_Instructions for the task_: Where the data below has the string "util", return the whole line.

*** Opening of Data shown ***

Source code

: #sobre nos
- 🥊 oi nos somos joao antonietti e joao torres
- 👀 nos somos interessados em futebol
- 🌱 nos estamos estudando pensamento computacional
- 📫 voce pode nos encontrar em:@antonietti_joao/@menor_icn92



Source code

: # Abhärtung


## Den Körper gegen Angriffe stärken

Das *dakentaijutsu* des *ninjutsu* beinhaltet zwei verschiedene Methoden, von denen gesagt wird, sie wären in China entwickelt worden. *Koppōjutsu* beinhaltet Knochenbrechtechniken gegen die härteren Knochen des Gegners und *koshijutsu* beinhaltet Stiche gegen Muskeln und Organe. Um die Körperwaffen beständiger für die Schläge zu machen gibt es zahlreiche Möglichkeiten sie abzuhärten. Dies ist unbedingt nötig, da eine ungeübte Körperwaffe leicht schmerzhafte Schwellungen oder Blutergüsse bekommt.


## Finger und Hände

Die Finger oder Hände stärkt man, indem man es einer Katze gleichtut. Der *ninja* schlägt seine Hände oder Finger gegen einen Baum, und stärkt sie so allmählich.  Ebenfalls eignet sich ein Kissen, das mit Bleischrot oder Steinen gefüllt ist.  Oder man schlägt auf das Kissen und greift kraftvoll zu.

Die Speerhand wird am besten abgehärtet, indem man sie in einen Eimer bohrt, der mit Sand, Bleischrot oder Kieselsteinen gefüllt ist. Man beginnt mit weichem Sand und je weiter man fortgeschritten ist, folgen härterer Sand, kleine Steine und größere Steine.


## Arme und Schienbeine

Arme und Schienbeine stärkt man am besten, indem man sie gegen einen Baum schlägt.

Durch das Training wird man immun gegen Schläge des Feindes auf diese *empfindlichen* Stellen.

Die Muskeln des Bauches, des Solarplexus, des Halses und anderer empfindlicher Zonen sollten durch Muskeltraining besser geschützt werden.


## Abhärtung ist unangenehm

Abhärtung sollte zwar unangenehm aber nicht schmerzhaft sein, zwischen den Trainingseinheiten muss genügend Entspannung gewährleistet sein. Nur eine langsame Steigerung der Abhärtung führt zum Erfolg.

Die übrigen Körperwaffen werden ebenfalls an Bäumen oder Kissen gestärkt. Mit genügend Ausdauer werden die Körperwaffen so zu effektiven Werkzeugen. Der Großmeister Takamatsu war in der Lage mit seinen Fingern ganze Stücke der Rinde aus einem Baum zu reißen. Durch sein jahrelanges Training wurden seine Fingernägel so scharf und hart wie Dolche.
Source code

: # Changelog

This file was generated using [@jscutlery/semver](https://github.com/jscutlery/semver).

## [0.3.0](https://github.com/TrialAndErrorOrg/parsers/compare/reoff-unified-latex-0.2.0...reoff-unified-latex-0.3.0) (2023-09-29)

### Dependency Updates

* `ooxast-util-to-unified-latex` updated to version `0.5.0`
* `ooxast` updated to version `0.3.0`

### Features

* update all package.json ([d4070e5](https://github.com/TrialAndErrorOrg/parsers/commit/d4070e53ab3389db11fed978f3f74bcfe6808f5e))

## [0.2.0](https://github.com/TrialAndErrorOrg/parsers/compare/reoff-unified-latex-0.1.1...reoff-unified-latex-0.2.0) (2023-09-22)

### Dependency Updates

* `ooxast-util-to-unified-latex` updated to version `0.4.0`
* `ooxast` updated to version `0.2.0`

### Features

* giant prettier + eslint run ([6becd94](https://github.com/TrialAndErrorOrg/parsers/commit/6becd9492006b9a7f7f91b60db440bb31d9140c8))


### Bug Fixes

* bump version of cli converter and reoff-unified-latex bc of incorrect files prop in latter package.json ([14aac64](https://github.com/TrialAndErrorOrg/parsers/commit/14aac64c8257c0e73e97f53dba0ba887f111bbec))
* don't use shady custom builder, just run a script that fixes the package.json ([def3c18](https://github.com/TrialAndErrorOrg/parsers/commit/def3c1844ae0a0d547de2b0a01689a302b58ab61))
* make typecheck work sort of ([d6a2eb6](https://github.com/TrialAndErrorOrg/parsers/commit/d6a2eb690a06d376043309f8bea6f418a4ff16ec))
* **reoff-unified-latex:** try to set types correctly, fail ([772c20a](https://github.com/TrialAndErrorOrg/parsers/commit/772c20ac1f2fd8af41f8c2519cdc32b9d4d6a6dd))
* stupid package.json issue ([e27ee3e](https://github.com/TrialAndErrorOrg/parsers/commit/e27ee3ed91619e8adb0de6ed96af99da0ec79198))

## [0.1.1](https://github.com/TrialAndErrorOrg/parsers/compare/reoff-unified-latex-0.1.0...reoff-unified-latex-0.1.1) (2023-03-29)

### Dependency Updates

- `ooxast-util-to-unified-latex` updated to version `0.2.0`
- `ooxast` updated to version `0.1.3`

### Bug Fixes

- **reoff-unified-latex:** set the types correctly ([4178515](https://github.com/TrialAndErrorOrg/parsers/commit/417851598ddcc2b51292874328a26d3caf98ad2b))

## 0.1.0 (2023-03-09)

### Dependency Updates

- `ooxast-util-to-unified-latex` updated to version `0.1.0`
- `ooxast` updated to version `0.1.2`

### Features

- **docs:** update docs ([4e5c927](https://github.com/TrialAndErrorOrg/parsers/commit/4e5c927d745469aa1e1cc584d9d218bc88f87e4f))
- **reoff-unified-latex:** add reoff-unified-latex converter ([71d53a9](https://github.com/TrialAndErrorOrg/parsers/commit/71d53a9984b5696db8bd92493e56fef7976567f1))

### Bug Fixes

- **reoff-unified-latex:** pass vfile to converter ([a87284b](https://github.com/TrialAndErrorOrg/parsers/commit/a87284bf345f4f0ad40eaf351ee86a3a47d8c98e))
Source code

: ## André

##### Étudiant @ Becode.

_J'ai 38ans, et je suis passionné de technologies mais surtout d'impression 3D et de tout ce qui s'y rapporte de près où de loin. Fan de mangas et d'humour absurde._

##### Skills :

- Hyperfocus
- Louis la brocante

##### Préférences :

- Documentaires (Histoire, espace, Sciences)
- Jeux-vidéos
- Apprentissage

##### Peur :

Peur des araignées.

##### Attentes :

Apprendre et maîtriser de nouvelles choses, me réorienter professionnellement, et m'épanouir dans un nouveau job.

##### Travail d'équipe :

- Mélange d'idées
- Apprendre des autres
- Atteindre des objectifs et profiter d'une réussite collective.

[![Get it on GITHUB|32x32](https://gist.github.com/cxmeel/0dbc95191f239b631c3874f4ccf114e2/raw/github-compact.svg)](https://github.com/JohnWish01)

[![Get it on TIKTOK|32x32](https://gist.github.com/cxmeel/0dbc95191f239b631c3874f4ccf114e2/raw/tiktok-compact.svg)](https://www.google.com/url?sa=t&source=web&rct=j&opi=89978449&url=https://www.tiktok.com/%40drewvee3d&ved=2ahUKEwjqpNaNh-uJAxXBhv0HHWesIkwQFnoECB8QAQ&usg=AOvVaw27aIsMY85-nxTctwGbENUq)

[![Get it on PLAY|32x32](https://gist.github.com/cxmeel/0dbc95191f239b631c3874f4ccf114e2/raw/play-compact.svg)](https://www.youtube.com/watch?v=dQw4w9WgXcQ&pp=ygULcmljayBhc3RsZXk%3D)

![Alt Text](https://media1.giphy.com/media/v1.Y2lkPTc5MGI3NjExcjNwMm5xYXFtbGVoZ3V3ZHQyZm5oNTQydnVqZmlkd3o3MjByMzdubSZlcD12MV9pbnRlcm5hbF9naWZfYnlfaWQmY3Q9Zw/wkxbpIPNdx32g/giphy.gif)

*** Close of Data shown ***

_Response area_:
* `ooxast-util-to-unified-latex` updated to version `0.5.0`
* `ooxast-util-to-unified-latex` updated to version `0.4.0`
- `ooxast-util-to-unified-latex` updated to version `0.2.0`
- `ooxast-util-to-unified-latex` updated to version `0.1.0`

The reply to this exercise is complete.